Find every line below where the string "mockRelationshipFactory" shows up, and copy those lines.

Segment Start: Excerpted data

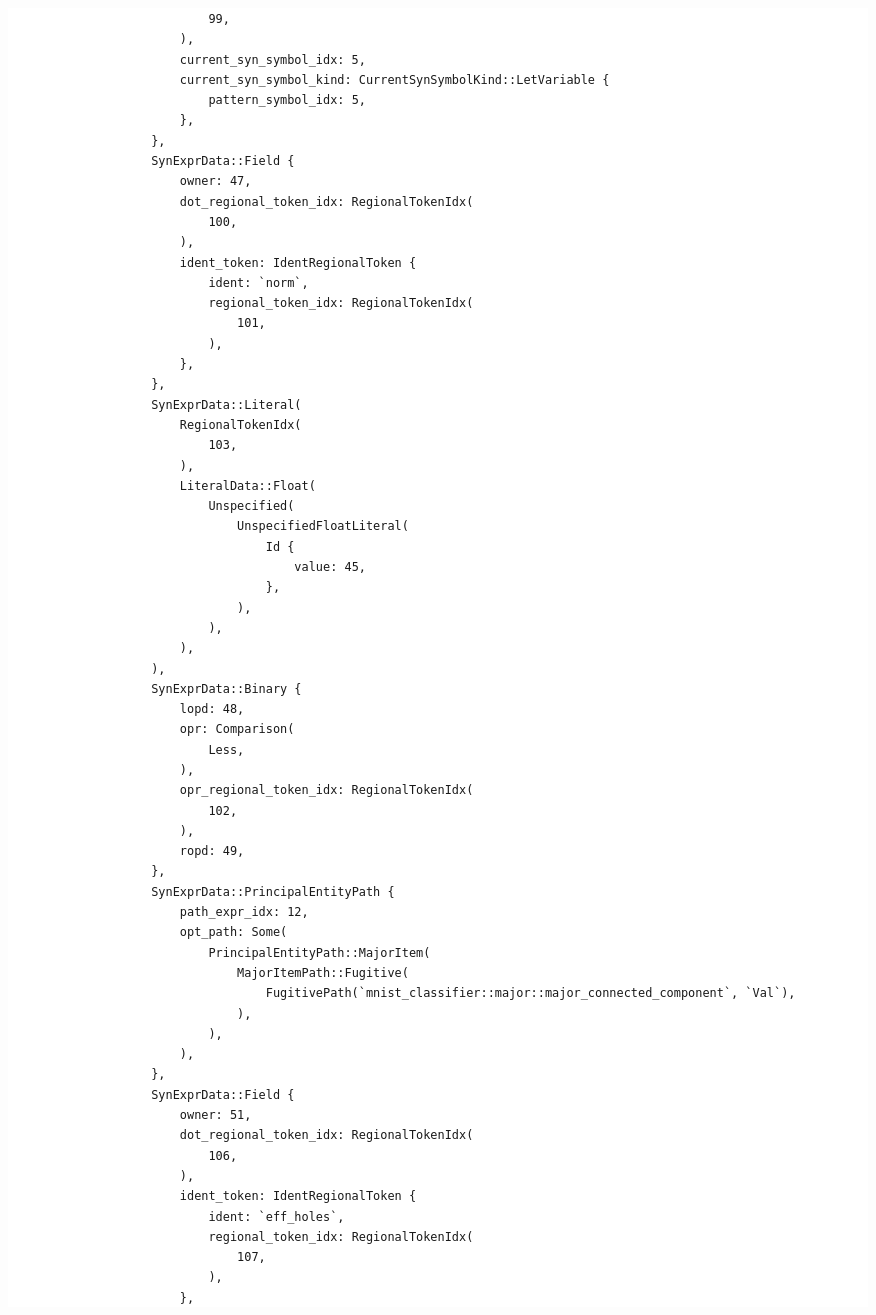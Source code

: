                                99,
                            ),
                            current_syn_symbol_idx: 5,
                            current_syn_symbol_kind: CurrentSynSymbolKind::LetVariable {
                                pattern_symbol_idx: 5,
                            },
                        },
                        SynExprData::Field {
                            owner: 47,
                            dot_regional_token_idx: RegionalTokenIdx(
                                100,
                            ),
                            ident_token: IdentRegionalToken {
                                ident: `norm`,
                                regional_token_idx: RegionalTokenIdx(
                                    101,
                                ),
                            },
                        },
                        SynExprData::Literal(
                            RegionalTokenIdx(
                                103,
                            ),
                            LiteralData::Float(
                                Unspecified(
                                    UnspecifiedFloatLiteral(
                                        Id {
                                            value: 45,
                                        },
                                    ),
                                ),
                            ),
                        ),
                        SynExprData::Binary {
                            lopd: 48,
                            opr: Comparison(
                                Less,
                            ),
                            opr_regional_token_idx: RegionalTokenIdx(
                                102,
                            ),
                            ropd: 49,
                        },
                        SynExprData::PrincipalEntityPath {
                            path_expr_idx: 12,
                            opt_path: Some(
                                PrincipalEntityPath::MajorItem(
                                    MajorItemPath::Fugitive(
                                        FugitivePath(`mnist_classifier::major::major_connected_component`, `Val`),
                                    ),
                                ),
                            ),
                        },
                        SynExprData::Field {
                            owner: 51,
                            dot_regional_token_idx: RegionalTokenIdx(
                                106,
                            ),
                            ident_token: IdentRegionalToken {
                                ident: `eff_holes`,
                                regional_token_idx: RegionalTokenIdx(
                                    107,
                                ),
                            },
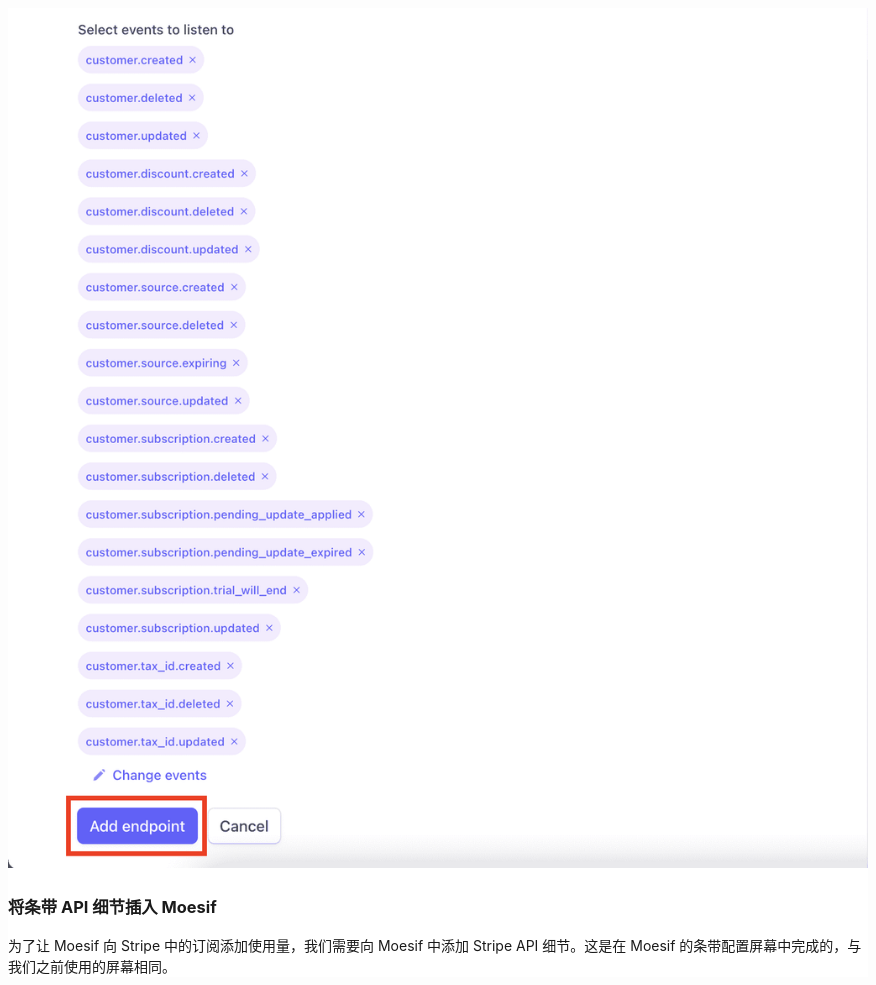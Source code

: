 ![example](img/1b38e6bd7d97c12c942c5964a266ac95.png)

### 将条带 API 细节插入 Moesif

为了让 Moesif 向 Stripe 中的订阅添加使用量，我们需要向 Moesif 中添加 Stripe API 细节。这是在 Moesif 的条带配置屏幕中完成的，与我们之前使用的屏幕相同。
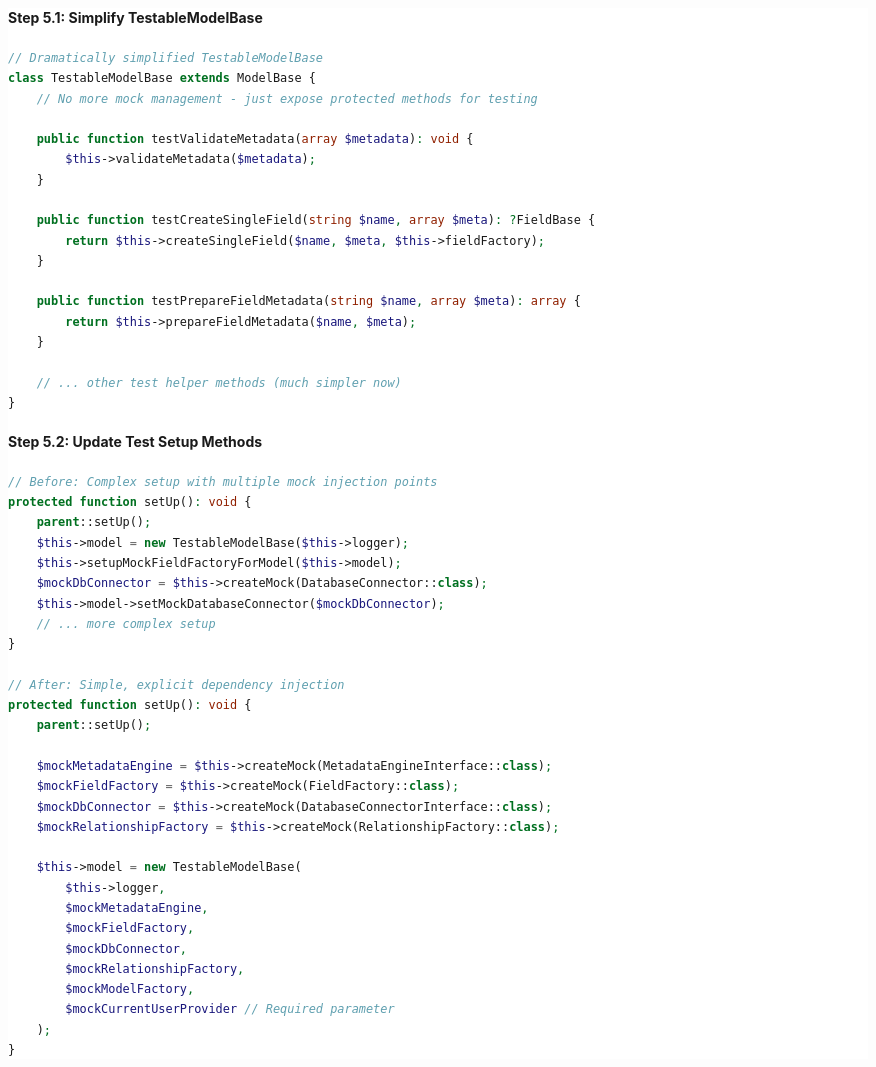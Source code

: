 #### Step 5.1: Simplify TestableModelBase
```php
// Dramatically simplified TestableModelBase
class TestableModelBase extends ModelBase {
    // No more mock management - just expose protected methods for testing
    
    public function testValidateMetadata(array $metadata): void {
        $this->validateMetadata($metadata);
    }
    
    public function testCreateSingleField(string $name, array $meta): ?FieldBase {
        return $this->createSingleField($name, $meta, $this->fieldFactory);
    }
    
    public function testPrepareFieldMetadata(string $name, array $meta): array {
        return $this->prepareFieldMetadata($name, $meta);
    }
    
    // ... other test helper methods (much simpler now)
}
```

#### Step 5.2: Update Test Setup Methods
```php
// Before: Complex setup with multiple mock injection points
protected function setUp(): void {
    parent::setUp();
    $this->model = new TestableModelBase($this->logger);
    $this->setupMockFieldFactoryForModel($this->model);
    $mockDbConnector = $this->createMock(DatabaseConnector::class);
    $this->model->setMockDatabaseConnector($mockDbConnector);
    // ... more complex setup
}

// After: Simple, explicit dependency injection
protected function setUp(): void {
    parent::setUp();
    
    $mockMetadataEngine = $this->createMock(MetadataEngineInterface::class);
    $mockFieldFactory = $this->createMock(FieldFactory::class);
    $mockDbConnector = $this->createMock(DatabaseConnectorInterface::class);
    $mockRelationshipFactory = $this->createMock(RelationshipFactory::class);
    
    $this->model = new TestableModelBase(
        $this->logger,
        $mockMetadataEngine,
        $mockFieldFactory,
        $mockDbConnector,
        $mockRelationshipFactory,
        $mockModelFactory,
        $mockCurrentUserProvider // Required parameter
    );
}
```
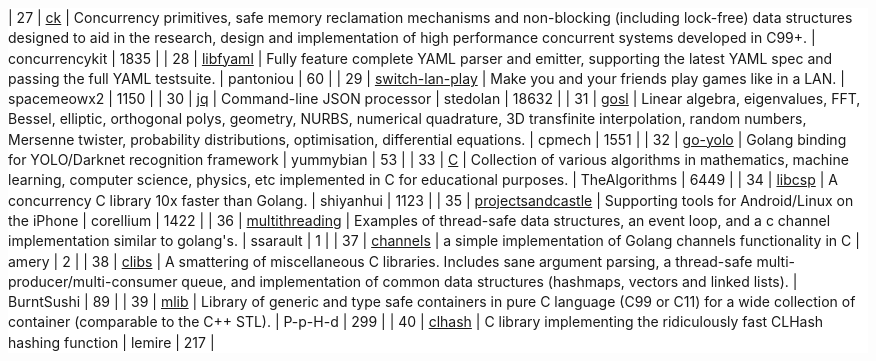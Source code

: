 | 27 | [ck](https://github.com/concurrencykit/ck)                                      | Concurrency primitives, safe memory reclamation mechanisms and non-blocking (including lock-free) data structures designed to aid in the research, design and implementation of high performance concurrent systems developed in C99+.                                                                       | concurrencykit  | 1835  |
| 28 | [libfyaml](https://github.com/pantoniou/libfyaml)                               | Fully feature complete YAML parser and emitter, supporting the latest YAML spec and passing the full YAML testsuite.                                                                                                                                                                                         | pantoniou       | 60    |
| 29 | [switch-lan-play](https://github.com/spacemeowx2/switch-lan-play)               | Make you and your friends play games like in a LAN.                                                                                                                                                                                                                                                          | spacemeowx2     | 1150  |
| 30 | [jq](https://github.com/stedolan/jq)                                            | Command-line JSON processor                                                                                                                                                                                                                                                                                  | stedolan        | 18632 |
| 31 | [gosl](https://github.com/cpmech/gosl)                                          | Linear algebra, eigenvalues, FFT, Bessel, elliptic, orthogonal polys, geometry, NURBS, numerical quadrature, 3D transfinite interpolation, random numbers, Mersenne twister, probability distributions, optimisation, differential equations.                                                                | cpmech          | 1551  |
| 32 | [go-yolo](https://github.com/yummybian/go-yolo)                                 | Golang binding for YOLO/Darknet recognition framework                                                                                                                                                                                                                                                        | yummybian       | 53    |
| 33 | [C](https://github.com/TheAlgorithms/C)                                         | Collection of various algorithms in mathematics, machine learning, computer science, physics, etc implemented in C for educational purposes.                                                                                                                                                                 | TheAlgorithms   | 6449  |
| 34 | [libcsp](https://github.com/shiyanhui/libcsp)                                   | A concurrency C library 10x faster than Golang.                                                                                                                                                                                                                                                              | shiyanhui       | 1123  |
| 35 | [projectsandcastle](https://github.com/corellium/projectsandcastle)             | Supporting tools for Android/Linux on the iPhone                                                                                                                                                                                                                                                             | corellium       | 1422  |
| 36 | [multithreading](https://github.com/ssarault/multithreading)                    | Examples of thread-safe data structures, an event loop, and a c channel implementation similar to golang's.                                                                                                                                                                                                  | ssarault        | 1     |
| 37 | [channels](https://github.com/amery/channels)                                   | a simple implementation of Golang channels functionality in C                                                                                                                                                                                                                                                | amery           | 2     |
| 38 | [clibs](https://github.com/BurntSushi/clibs)                                    | A smattering of miscellaneous C libraries. Includes sane argument parsing, a thread-safe multi-producer/multi-consumer queue, and implementation of common data structures (hashmaps, vectors and linked lists).                                                                                             | BurntSushi      | 89    |
| 39 | [mlib](https://github.com/P-p-H-d/mlib)                                         | Library of generic and type safe containers in pure C language (C99 or C11) for a wide collection of container (comparable to the C++ STL).                                                                                                                                                                  | P-p-H-d         | 299   |
| 40 | [clhash](https://github.com/lemire/clhash)                                      | C library implementing the ridiculously fast CLHash  hashing function                                                                                                                                                                                                                                        | lemire          | 217   |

Segment End: Excerpted data

Exercise response →
    $mockRelationshipFactory = $this->createMock(RelationshipFactory::class);
        $mockRelationshipFactory,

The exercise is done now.